Making Time: performing and thinking temporalities in the creative arts HISTART5122
- Academic Session: 2018-19
- School: School of Culture and Creative Arts
- Credits: 20
- Level: Level 5 (SCQF level 11)
- Typically Offered: Either Semester 1 or Semester 2
- Available to Visiting Students: Yes
- Available to Erasmus Students: Yes
Time is a common denominator in the creative arts, and most particularly in music, film and television, theatre and in forms of performance art and artist's film. This course offers students interested in any of these disciplines a detailed critical account of how specific exemplary practices (whether artistic or theoretical, and drawn from across the subject specialisms of SCCA) have shaped and delineated different temporalities. The course will demonstrate that although the creative arts have time in common, that time is far from homogenous.
10 x Lecture (1hr) / 10 x seminar (1hr), taught weekly
Requirements of Entry
Standard entry to Masters at College level.
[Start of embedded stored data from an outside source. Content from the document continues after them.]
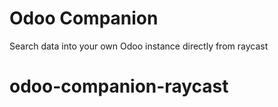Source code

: # Odoo Companion

Search data into your own Odoo instance directly from raycast

# odoo-companion-raycast
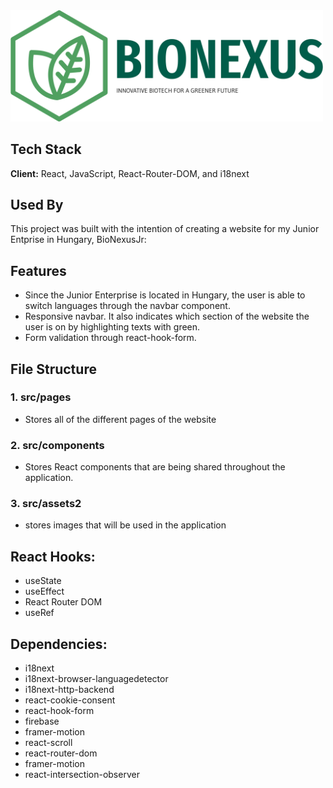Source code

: <img src="./src/assets2/brand/LogoWhole.png" style="width: 500px">


## Tech Stack

**Client:** React, JavaScript, React-Router-DOM, and i18next



## Used By

This project was built with the intention of creating a website for my Junior Entprise in Hungary, BioNexusJr:


## Features

- Since the Junior Enterprise is located in Hungary, the user is able to switch languages through the navbar component.
- Responsive navbar. It also indicates which section of the website the user is on by highlighting texts with green.
- Form validation through react-hook-form.


## File Structure
### 1. src/pages
- Stores all of the different pages of the website

### 2. src/components 
- Stores React components that are being shared throughout the application.

### 3. src/assets2 
- stores images that will be used in the application

 ## React Hooks:

- useState
- useEffect
- React Router DOM
- useRef

## Dependencies:

- i18next
- i18next-browser-languagedetector
- i18next-http-backend
- react-cookie-consent
- react-hook-form
- firebase
- framer-motion
- react-scroll
- react-router-dom
- framer-motion
- react-intersection-observer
Two submissions are required and will be summatively assessed: a written assignment (80%) of 4,000 words, and a short class presentation (12-15 minutes) weighted at 20%
This course aims to:
■ introduce key critical concepts pertinent to the understanding of time and temporality in creative arts
■ consider detailed case studies which demonstrate how time is performed or theorised
■ consider the historical transformations affecting a contemporary understanding of temporality in relation to culture
Intended Learning Outcomes of Course
By the end of this course students will be able to:
■ use key critical concepts and frameworks in the study of time and temporality
■ advance individual research informed by models of in-depth knowledge of specific case studies of cultural, creative and critical practices pertaining to time
■ conceptualise and critically discuss shifting historical conceptions of time in cultural contexts
Minimum Requirement for Award of Credits
Students must submit at least 75% by weight of the components (including examinations) of the course's summative assessment.